Other front-of-mind questions include whether the company expects more order cancelations and the seriousness of government probes, including a US criminal investigation.

Analysts have varied in their assessments of the impact to Boeing’s long-term prospects.

Bank of America Merrill Lynch this month downgraded Boeing shares and slashed its profit forecast for the next four years, citing a “reputational loss” treats to long-term market share.

But Morningstar predicted Boeing would be able to lift 737 MAX production after moving past the current rough patch, concluding that “Boeing’s ability to generate returns above its cost of capital will remain strong well into the next decade and most likely beyond.”

Shareholder rebuke?

This year’s annual gathering comes at a vulnerable moment for the company.

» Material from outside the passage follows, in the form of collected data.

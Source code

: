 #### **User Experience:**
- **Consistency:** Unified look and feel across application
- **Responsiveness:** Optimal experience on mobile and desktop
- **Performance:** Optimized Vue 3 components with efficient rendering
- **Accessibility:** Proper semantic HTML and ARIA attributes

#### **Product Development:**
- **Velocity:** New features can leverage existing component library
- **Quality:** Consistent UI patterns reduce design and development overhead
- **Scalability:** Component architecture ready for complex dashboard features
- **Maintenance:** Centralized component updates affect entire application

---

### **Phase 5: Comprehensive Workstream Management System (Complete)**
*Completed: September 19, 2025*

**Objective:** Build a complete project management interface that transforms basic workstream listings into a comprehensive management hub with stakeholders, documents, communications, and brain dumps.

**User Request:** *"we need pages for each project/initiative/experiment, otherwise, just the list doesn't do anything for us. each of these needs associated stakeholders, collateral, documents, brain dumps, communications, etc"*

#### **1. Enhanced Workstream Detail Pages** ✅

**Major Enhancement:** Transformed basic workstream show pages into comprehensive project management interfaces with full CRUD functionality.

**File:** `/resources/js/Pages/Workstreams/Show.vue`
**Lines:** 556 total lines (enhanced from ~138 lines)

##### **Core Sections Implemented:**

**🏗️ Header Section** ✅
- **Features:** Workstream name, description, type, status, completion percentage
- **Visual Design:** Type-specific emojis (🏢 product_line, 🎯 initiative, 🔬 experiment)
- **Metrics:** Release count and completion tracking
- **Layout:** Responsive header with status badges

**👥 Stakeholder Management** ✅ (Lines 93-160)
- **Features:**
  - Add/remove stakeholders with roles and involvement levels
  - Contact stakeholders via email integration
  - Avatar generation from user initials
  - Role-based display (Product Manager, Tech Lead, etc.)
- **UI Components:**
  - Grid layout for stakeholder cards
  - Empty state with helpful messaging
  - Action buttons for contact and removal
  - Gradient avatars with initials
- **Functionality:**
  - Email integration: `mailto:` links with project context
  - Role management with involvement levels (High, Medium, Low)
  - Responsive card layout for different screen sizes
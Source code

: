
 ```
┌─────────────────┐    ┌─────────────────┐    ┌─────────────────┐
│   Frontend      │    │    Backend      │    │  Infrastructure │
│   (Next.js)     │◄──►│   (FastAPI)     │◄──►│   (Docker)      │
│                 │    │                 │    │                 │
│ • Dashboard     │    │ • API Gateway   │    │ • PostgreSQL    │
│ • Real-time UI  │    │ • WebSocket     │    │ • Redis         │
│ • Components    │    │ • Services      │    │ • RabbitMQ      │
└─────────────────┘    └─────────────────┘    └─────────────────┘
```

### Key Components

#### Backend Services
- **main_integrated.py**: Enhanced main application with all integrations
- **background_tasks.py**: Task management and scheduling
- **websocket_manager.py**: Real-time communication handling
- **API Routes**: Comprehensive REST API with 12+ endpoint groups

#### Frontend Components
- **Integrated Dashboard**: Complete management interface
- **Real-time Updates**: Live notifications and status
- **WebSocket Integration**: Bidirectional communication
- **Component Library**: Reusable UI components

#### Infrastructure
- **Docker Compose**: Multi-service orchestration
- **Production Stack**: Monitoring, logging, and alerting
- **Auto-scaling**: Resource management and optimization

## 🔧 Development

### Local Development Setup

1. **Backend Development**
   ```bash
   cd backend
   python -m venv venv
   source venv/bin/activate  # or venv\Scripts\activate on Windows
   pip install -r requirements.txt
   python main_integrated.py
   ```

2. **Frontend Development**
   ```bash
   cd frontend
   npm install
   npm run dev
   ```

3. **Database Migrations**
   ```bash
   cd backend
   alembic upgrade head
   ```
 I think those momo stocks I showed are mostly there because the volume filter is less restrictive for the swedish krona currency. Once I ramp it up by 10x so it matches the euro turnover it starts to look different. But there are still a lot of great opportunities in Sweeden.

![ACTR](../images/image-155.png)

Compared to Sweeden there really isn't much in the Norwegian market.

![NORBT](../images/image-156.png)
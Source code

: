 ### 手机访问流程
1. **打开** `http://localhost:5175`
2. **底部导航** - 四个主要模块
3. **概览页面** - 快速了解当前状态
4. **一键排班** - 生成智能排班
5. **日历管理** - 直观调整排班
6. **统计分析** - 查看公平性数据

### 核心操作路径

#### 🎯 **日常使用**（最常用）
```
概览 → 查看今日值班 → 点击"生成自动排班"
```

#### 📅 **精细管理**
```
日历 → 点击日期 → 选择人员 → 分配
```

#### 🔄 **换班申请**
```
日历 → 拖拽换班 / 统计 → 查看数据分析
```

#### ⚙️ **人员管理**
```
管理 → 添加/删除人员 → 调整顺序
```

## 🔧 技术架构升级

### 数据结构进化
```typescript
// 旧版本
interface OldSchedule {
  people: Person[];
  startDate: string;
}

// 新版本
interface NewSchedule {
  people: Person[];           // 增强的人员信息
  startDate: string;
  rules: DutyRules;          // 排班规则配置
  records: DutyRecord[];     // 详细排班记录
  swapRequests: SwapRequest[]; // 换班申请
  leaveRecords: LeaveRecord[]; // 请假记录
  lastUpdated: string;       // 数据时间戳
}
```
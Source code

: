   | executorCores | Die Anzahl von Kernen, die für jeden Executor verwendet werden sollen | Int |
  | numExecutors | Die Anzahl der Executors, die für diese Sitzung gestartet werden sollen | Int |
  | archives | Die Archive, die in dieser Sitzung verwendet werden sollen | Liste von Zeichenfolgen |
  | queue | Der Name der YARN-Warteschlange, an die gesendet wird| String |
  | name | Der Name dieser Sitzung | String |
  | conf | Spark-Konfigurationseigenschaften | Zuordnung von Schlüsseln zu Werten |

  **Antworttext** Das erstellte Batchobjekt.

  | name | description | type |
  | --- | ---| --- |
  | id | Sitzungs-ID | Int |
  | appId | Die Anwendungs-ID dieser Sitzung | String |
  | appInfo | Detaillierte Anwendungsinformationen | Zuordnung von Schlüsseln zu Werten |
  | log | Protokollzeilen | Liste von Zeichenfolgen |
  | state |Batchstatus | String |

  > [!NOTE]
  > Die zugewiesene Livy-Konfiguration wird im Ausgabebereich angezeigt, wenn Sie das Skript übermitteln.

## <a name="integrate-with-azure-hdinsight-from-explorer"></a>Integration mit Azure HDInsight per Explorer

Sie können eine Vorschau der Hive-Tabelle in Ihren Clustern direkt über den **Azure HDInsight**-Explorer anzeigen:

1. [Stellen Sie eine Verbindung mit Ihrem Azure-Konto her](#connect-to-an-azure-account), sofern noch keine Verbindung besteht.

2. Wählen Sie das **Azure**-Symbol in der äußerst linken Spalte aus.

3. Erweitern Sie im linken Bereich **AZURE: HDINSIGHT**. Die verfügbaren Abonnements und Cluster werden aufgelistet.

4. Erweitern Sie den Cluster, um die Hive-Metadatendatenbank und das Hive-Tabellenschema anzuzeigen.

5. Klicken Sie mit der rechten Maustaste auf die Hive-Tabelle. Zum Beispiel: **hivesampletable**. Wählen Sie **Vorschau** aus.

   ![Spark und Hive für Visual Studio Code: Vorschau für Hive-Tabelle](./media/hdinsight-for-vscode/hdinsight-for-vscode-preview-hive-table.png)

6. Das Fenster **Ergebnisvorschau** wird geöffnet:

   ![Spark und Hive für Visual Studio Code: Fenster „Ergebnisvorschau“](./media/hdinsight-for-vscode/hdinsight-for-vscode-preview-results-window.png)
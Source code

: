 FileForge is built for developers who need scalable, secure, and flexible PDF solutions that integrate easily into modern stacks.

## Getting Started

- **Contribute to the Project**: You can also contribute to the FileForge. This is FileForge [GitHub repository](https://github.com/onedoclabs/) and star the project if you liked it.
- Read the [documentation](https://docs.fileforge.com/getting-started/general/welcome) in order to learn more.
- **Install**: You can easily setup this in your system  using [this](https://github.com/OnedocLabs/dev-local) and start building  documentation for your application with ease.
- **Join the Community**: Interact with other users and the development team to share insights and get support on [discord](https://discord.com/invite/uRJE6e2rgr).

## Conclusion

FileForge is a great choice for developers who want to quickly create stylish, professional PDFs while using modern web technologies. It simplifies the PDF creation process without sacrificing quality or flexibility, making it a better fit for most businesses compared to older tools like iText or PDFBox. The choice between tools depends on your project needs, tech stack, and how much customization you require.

The yearly meeting can become a forum for venting shareholder fury at company missteps, as companies such as Wells Fargo and General Electric have discovered in recent years.

Boeing also faces the risks of an embarrassing rebuke by investors if more than 50 percent side with a shareholder proposal for the company to make its chairman an independent director, a shift from the current structure in which CEO Muilenburg also serves as director.

Boeing has fought the proposal, even though it would give the board discretion on the timing to implement the idea, meaning it could be phased in for the next CEO after Muilenburg.

Institutional Shareholder Services, which opposed the same proposal last year, reversed its position and urged support from shareholders in light of the current problems.

“The company faces serious challenges in regaining the confidence of regulators, airlines, pilots and passengers worldwide,” ISS said in a note to clients.

“Any missteps in the process of remediating the issues and open questions that have led to the grounding of the 737 MAX, or any repeat of the problems in future aircraft programs, could have a devastating impact on the company’s prospects, its band and its reputation, for years.”

ISS also backed a shareholder proposal to require Boeing to disclose its lobbying activities and trade association memberships. Supporters of the proposal have cited the crashes as sharpening the need for transparency.

“I think if the resolution receives the support we hope it receives will be part of the solution to the moment we’re facing,” said Robert Wotypka, corporate responsibility agent for the Province of Saint Joseph of the Capuchin Order, a shareholder.